◆ Task to complete
Your answer must hold only the lines below from the line containing "- 不可能同时用到两个范围条件" through the line containing "LIMIT 10000, 10", each reproduced exactly.

Supplied entries: Begin

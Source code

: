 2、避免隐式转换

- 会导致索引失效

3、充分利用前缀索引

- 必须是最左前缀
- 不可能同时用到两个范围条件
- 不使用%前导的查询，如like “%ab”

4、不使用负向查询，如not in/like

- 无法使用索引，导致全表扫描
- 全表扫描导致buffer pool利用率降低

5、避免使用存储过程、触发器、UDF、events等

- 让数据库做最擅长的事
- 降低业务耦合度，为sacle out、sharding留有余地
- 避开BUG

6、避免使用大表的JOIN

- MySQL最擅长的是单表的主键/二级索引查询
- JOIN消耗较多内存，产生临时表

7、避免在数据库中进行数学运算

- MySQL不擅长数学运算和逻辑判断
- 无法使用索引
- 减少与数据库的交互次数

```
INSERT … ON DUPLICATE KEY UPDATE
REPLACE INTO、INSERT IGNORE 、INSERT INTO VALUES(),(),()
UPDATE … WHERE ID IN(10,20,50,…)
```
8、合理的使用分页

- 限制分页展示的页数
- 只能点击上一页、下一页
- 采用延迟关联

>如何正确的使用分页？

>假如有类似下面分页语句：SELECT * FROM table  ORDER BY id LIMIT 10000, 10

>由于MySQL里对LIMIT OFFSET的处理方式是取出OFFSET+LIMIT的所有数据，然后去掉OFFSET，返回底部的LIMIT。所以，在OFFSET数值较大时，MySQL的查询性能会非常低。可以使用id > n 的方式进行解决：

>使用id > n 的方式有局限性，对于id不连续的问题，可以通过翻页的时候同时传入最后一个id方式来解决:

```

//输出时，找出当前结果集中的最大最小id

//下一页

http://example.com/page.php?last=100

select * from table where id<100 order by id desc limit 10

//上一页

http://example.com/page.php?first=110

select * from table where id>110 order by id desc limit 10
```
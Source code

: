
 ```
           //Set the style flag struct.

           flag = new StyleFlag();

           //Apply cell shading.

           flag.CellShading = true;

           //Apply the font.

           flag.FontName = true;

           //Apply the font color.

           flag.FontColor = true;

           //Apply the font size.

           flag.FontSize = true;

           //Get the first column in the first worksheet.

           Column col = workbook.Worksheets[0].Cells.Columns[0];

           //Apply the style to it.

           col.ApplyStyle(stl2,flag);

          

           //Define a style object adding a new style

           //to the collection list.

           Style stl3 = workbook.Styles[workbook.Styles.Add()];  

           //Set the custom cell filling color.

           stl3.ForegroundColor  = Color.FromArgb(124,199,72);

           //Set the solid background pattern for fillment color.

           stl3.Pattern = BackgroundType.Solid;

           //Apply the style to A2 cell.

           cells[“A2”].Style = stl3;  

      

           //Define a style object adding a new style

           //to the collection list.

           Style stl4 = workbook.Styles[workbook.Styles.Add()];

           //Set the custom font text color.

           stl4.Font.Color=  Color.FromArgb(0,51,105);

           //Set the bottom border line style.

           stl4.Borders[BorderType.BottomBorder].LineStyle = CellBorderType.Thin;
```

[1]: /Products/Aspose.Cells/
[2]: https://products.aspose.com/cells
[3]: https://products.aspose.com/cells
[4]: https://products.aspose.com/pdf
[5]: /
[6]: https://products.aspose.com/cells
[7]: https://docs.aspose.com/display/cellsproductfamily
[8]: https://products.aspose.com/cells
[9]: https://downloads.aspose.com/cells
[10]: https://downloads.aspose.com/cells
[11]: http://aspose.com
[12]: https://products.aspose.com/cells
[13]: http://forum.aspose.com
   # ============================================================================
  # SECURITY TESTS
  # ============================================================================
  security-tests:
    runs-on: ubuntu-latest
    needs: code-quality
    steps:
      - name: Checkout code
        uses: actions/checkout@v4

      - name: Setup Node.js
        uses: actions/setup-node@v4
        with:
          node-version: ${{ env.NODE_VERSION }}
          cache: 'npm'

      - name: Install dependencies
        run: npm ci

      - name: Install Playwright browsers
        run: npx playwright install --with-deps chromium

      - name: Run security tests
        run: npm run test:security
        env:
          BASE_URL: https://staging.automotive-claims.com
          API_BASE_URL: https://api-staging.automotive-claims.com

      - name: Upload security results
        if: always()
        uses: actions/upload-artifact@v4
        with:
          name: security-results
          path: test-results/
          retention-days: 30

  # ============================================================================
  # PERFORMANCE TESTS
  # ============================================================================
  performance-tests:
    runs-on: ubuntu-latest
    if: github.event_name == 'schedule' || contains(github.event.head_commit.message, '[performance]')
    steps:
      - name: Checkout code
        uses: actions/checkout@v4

Supplied entries: End

◆ Response box
- 不可能同时用到两个范围条件
- 不使用%前导的查询，如like “%ab”

4、不使用负向查询，如not in/like

- 无法使用索引，导致全表扫描
- 全表扫描导致buffer pool利用率降低

5、避免使用存储过程、触发器、UDF、events等

- 让数据库做最擅长的事
- 降低业务耦合度，为sacle out、sharding留有余地
- 避开BUG

6、避免使用大表的JOIN

- MySQL最擅长的是单表的主键/二级索引查询
- JOIN消耗较多内存，产生临时表

7、避免在数据库中进行数学运算

- MySQL不擅长数学运算和逻辑判断
- 无法使用索引
- 减少与数据库的交互次数

```
INSERT … ON DUPLICATE KEY UPDATE
REPLACE INTO、INSERT IGNORE 、INSERT INTO VALUES(),(),()
UPDATE … WHERE ID IN(10,20,50,…)
```
8、合理的使用分页

- 限制分页展示的页数
- 只能点击上一页、下一页
- 采用延迟关联

>如何正确的使用分页？

>假如有类似下面分页语句：SELECT * FROM table  ORDER BY id LIMIT 10000, 10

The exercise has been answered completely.